● **EXERCISE PROMPT**
Report how many lines of the material contain the string "nolimits". Add nothing beyond the number.
--- START ---
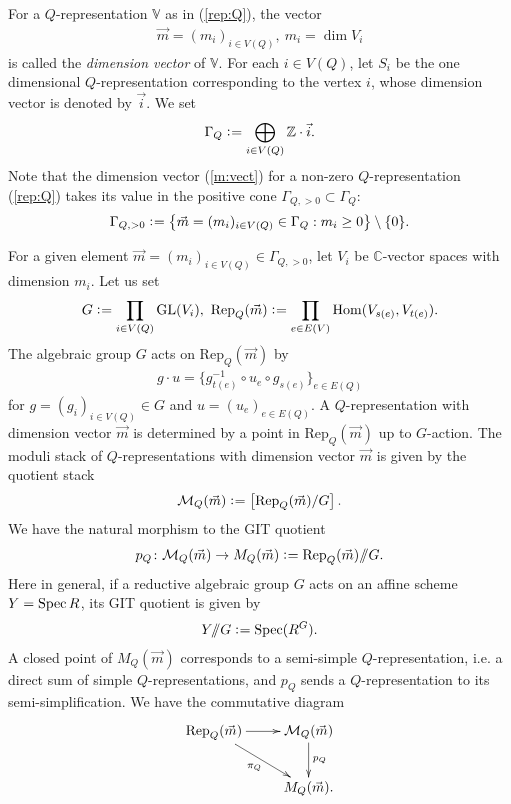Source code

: \documentclass[11pt]{amsart}
\theoremstyle{plain}
\theoremstyle{definition}
\theoremstyle{remark}
\newcommand{\sslash}{/\!\!/}
\newcommand{\mM}{\mathcal{M}}
\newcommand{\Hom}{\mathop{\rm Hom}\nolimits}
\newcommand{\Spec}{\mathop{\rm Spec}\nolimits}
\newcommand{\GL}{\mathop{\rm GL}\nolimits}
\begin{document}
For a $Q$-representation $\mathbb{V}$ as in (\ref{rep:Q}), the vector
\begin{align}\label{m:vect}
\vec{m}=(m_i)_{i \in V(Q)}, \ 
m_i=\dim V_i
\end{align}
is called the \textit{dimension vector} of $\mathbb{V}$. 
For each $i \in V(Q)$, let 
$S_i$ be the one dimensional
 $Q$-representation corresponding to 
the vertex $i$, whose dimension vector is denoted by 
$\vec{i}$. 
We set
\begin{align*}
\Gamma_Q \cneq \bigoplus_{i \in V(Q)} \mathbb{Z} \cdot \vec{i}. 
\end{align*}
Note that the dimension vector (\ref{m:vect}) 
for a non-zero $Q$-representation (\ref{rep:Q}) 
takes its value in 
the positive cone $\Gamma_{Q, >0} \subset \Gamma_Q$:
\begin{align}\label{Q:positive}
\Gamma_{Q, >0} \cneq 
\left\{ \vec{m}=(m_i)_{i \in V(Q)} \in \Gamma_Q : 
m_i \ge 0\right\} \setminus \{0\}.
\end{align}
 
For a given element 
$\vec{m}=(m_i)_{i\in V(Q)} \in \Gamma_{Q, >0}$,  
let $V_i$ be $\mathbb{C}$-vector spaces with 
dimension $m_i$. 
Let us set 
\begin{align}\label{def:G}
G \cneq \prod_{i \in V(Q)} \GL(V_i), \ 
\mathrm{Rep}_Q(\vec{m}) \cneq \prod_{e \in E(V)} \Hom(V_{s(e)}, V_{t(e)}).
\end{align}
The algebraic group $G$ acts on $\mathrm{Rep}_Q(\vec{m})$ by 
\begin{align}\label{G:act}
g \cdot u=\{g_{t(e)}^{-1} \circ u_e \circ g_{s(e)}\}_{e\in E(Q)}
\end{align}
for $g=(g_i)_{i \in V(Q)} \in G$ 
and $u=(u_e)_{e\in E(Q)}$. 
A $Q$-representation with dimension vector $\vec{m}$ is 
determined by a point in $\mathrm{Rep}_Q(\vec{m})$
up to $G$-action. 
The moduli stack of $Q$-representations with 
dimension vector $\vec{m}$ is given by the 
quotient stack 
\begin{align}\label{stack:repQ}
\mM_{Q}(\vec{m}) \cneq \left[ \mathrm{Rep}_Q(\vec{m})/G \right]. 
\end{align}
We have the natural morphism to the GIT quotient
\begin{align}\label{mor:coarse}
p_Q \colon \mM_Q(\vec{m}) \to 
M_{Q}(\vec{m}) \cneq \mathrm{Rep}_Q(\vec{m}) \sslash G. 
\end{align}
Here in general, if a reductive algebraic group $G$ acts on 
an affine scheme $Y=\Spec R$, its GIT quotient is given by
\begin{align*}
Y\sslash G \cneq \Spec (R^G).
\end{align*}
A closed point of $M_{Q}(\vec{m})$ corresponds to a
semi-simple $Q$-representation, i.e. a
direct sum of simple $Q$-representations, 
and $p_Q$ sends a $Q$-representation to its 
semi-simplification. 
We have the commutative diagram
\begin{align}\label{dia:quiver}
\xymatrix{
\mathrm{Rep}_Q(\vec{m}) \ar[r] \ar[rd]_{\pi_Q} & \mM_{Q}(\vec{m}) \ar[d]^{p_Q} \\
& M_{Q}(\vec{m}). 
}
\end{align}
\end{document}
--- END ---
● **TASK OUTPUT**
3